Question about init_process_group

I tried to run the MNIST model on 2 nodes each with 4 GPUs.
I can run it with full 8 GPUs, but when only use part of GPUs on each node, it’ll get stuck.
Here is the code snippet

init_process_group(backend='nccl', init_method='env://', world_size=world_size, rank=rank)
torch.cuda.set_device(local_rank)

rank here is the global rank, it will be
[0,1,2,3] for node1 and [4,5,6,7] for node2, when i use full GPUs
[0,1] for node1 and [2,3] for node2, when i use only 2 GPUs on each node.
and local_rank is same for both node which is [0, num_used_GPUs_each_node -1]

When I use only two GPUs on each node: on node2, after running init_process_group, something is loaded to GPU[2,3], which is wired.
Since I’ve set the Cuda device, model and data will be loaded into GPU[local_rank].
Then the program will get stuck and waiting forever.

But, when I tried to load model and data to GPU[2,3], everything will work fine.

So my guess is that NCCL will load something to GPU[rank%available_GPU] that is crucial for communication, and if it’s not put together with data and model, the program will get stuck.

I’m not sure if this is a bug or is there is another way to ask NCCL to put things to GPU[local_rank]?

Thanks!

Just to try understanding your situation better.

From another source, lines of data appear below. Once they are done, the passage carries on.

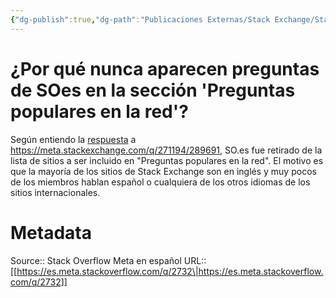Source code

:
 ```yaml
---
{"dg-publish":true,"dg-path":"Publicaciones Externas/Stack Exchange/Stack Overflow en español/Stack Overflow en español Meta/es.meta.stackoverflow.com-2732.md","permalink":"/publicaciones-externas/stack-exchange/stack-overflow-en-espanol/stack-overflow-en-espanol-meta/es-meta-stackoverflow-com-2732/","title":"¿Por qué nunca aparecen preguntas de SOes en la sección 'Preguntas populares en la red'?","hide":true,"noteIcon":"\"0\"","created":"2024-04-03T12:49:10.631-06:00","updated":"2024-04-05T16:44:02.167-06:00"}
---
```


# ¿Por qué nunca aparecen preguntas de SOes en la sección 'Preguntas populares en la red'?

Según entiendo la [respuesta][1] a https://meta.stackexchange.com/q/271194/289691, SO.es fue retirado de la lista de sitios a ser incluido en "Preguntas populares en la red". El motivo es que la mayoría de los sitios de Stack Exchange son en inglés y muy pocos de los miembros hablan español o cualquiera de los otros idiomas de los sitios internacionales.


  [1]: https://meta.stackexchange.com/a/272752/289691

# Metadata
Source:: Stack Overflow Meta en español
URL:: [[https://es.meta.stackoverflow.com/q/2732\|https://es.meta.stackoverflow.com/q/2732]]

Let me know if the following description is correct:
You’re using 2 nodes, each with 4 GPUs. You want to use 2 GPUs on each node, which means your intended world size is 4.
The global rank of processes on node 1 are {0, 1}, and the global ranks of processes on node 2 are {2, 3}.

To achieve this, you can use CUDA_VISIBLE_DEVICES before launching your training script. For example, if you set CUDA_VISIBLE_DEVICES=1,2, the training script will not see the rest of the GPUs. Then you can simply initialize the process groups on each process with the correct rank passed in (and no need to do torch.cuda.set_device). This will ensure the correct GPUs are used for the training processes without any manual configurations.

Thanks for your reply.
Yes, you are right, I can lunch the script with CUDA_VISIBLE_DEVICES=0,1.
What I’m trying to do is to set the GPU id manually within the script so that I can distribute the model to more than one GPU with nn.parallel.DistributedDataParallel(model, device_ids=[**more than one**])
For example, on node two I want to set the GPU for [0,1] for processes with global rank [2,3] and allow model parallel on GPU [2,3]. But if I use CUDA_VISIBLE_DEVICES=0,1, both process can only see two GPU instead of four, I can only set device_ids=[0]. When I tried to use torch.cuda.set_device(local_rank), it has the problem like I described above.

Let me know if you need to know anything.

@Jing-Bi Can you check if your problem is resolved in the pytorch nightly release? This might be happening earlier due to a barrier() call in init_process_group which was removed in https://github.com/pytorch/pytorch/pull/49419.